Thursday, August 11, 2011

Corporatism Is Destroying America

My fellow blogger over at Thurman's Notebook has written an excellent post on how corporate power (and the abuse of it) is destroying this country. I liked it a lot and repost it here for your reading pleasure:


The abuse of corporate power and privilege is the root cause of the decline of the American working class today. The founders of our American experiment fought and died to overthrow the abuse that inevitably results from the unholy marriage of business interests – especially corporate interests – to government power. One of the results of our victory in the war fought for our independence was that corporate charters were severely restricted in the earliest days of our republic.
Before the ink had  time to dry on the Articles of Confederation, corporate business interests had already begun fighting to increase their power and influence. Today we’re in circumstances as bad or worse than those which inspired the revolution of 1776. It is our duty to resist and fight back against the tyranny being forced down our throats by the oligarchs of our time.
Many corporations start out as small, virtually harmless local businesses, but a few eventually grow into large conglomerates providing services that society becomes dependent upon, such as electricity, fuel or food distribution, telecommunications, and transport.
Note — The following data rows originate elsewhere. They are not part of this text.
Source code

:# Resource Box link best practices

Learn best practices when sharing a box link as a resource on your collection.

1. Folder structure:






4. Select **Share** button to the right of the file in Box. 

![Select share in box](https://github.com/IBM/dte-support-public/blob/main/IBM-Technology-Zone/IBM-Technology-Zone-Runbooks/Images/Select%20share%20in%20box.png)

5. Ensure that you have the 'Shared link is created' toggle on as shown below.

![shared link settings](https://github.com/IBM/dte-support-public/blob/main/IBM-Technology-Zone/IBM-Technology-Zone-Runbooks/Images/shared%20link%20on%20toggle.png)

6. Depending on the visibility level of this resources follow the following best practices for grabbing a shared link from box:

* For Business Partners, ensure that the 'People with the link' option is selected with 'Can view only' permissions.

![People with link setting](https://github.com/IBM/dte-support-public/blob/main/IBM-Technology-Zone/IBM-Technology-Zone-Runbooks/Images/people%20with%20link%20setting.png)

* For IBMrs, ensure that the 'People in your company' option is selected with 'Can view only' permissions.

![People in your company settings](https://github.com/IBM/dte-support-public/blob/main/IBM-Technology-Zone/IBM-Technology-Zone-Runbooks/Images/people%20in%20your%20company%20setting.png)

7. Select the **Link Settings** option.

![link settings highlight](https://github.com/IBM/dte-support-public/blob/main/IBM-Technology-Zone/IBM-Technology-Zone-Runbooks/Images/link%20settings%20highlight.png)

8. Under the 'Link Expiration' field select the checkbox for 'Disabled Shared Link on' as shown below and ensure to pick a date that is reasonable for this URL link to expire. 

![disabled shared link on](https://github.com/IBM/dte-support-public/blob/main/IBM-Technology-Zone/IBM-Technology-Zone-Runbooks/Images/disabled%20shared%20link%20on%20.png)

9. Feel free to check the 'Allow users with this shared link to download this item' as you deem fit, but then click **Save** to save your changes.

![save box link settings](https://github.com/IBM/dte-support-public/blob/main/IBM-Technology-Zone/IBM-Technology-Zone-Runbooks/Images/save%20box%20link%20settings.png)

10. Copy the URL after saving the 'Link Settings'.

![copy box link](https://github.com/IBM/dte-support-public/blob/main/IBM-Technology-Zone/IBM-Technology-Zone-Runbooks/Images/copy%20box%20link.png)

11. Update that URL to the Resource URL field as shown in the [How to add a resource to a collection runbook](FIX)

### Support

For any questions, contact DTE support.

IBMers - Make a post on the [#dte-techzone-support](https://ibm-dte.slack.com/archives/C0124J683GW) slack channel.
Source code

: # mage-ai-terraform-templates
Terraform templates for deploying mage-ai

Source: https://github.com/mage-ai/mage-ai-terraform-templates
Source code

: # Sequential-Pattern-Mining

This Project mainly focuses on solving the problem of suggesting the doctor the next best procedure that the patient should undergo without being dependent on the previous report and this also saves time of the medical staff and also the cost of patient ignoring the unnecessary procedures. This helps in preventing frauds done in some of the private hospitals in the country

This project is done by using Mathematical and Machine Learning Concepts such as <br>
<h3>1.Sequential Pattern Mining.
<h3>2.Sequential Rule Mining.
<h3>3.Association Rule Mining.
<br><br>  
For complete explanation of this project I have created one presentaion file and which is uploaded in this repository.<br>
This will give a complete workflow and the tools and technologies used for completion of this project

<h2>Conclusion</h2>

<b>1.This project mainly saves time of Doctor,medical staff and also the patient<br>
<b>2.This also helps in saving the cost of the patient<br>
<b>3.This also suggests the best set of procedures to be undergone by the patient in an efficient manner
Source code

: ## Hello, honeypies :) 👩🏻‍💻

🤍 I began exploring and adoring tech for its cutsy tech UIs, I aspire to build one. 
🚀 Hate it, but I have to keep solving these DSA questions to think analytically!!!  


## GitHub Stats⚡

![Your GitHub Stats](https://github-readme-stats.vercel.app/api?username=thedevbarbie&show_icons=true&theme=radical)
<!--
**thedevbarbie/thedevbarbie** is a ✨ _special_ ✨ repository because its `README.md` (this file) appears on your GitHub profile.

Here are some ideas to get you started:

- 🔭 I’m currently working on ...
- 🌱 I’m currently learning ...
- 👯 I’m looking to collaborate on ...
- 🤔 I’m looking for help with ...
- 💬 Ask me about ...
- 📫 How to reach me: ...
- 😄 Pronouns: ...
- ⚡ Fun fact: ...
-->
As these entities grow, so does their financial and political power, and enormous power is often abused, whether the perpetrators realize they’re doing it or not.
In the early years of the United States, corporations were only chartered for very specific purposes, such as building canals or other infrastructure that small local business entities could not accomplish alone. Once the initial goals of the venture were accomplished, most corporate charters were expired after a reasonable amount of time and profit had been earned. Early American corporations were also not allowed to own subsidiaries. The result was a vibrant, diverse business environment in every community, and that should be the goal we work toward today.
Giant corporations should be carefully broken apart into small, more manageable, local or at most regional entities. Those which provide vital public services or depend upon interstate infrastructure such as cable networks, pipelines, or satellite communications should eventually become property of the people, managed by public/private partnerships in which employees or taxpayers eventually become the owners, managers, and financial beneficiaries as profits are funneled into schools or other social benefits.
Today corporate officers are legally bound to pursue profits above all other concerns. Look where that’s gotten us! New corporate charter laws need to be established and the rules of the game changed. Corporations should have as their first motive – a prime directive if you like – a requirement to place the well being of their employees and that of the communities in which they operate above profits and shareholder returns. Strong governmental regulation must be established and maintained at all times to keep corporate greed in check.
Big business has become Big Brother, manipulating public opinion and behavior, running roughshod over the greater interests of the nation, buying politicians from the federal to the local level, and generally behaving like the despots our ancestors died fighting 235 years ago. Adam Smith never envisioned corporate entities so huge and powerful that they could subvert the free market and overpower the invisible hand hr described, but that’s exactly where we find ourselves today.
Local businesses are owned by local people, keep local money in the community and benefit local people in the form of good jobs. We need more small partnerships and sole proprietorships in place of the dominant corporate business model of today. Small is beautiful. Small is sustainable and responsible. Too big to fail is too big to exist, and if we don’t change course soon we’re going to discover that the United States of America, as it exists today, is too big to survive.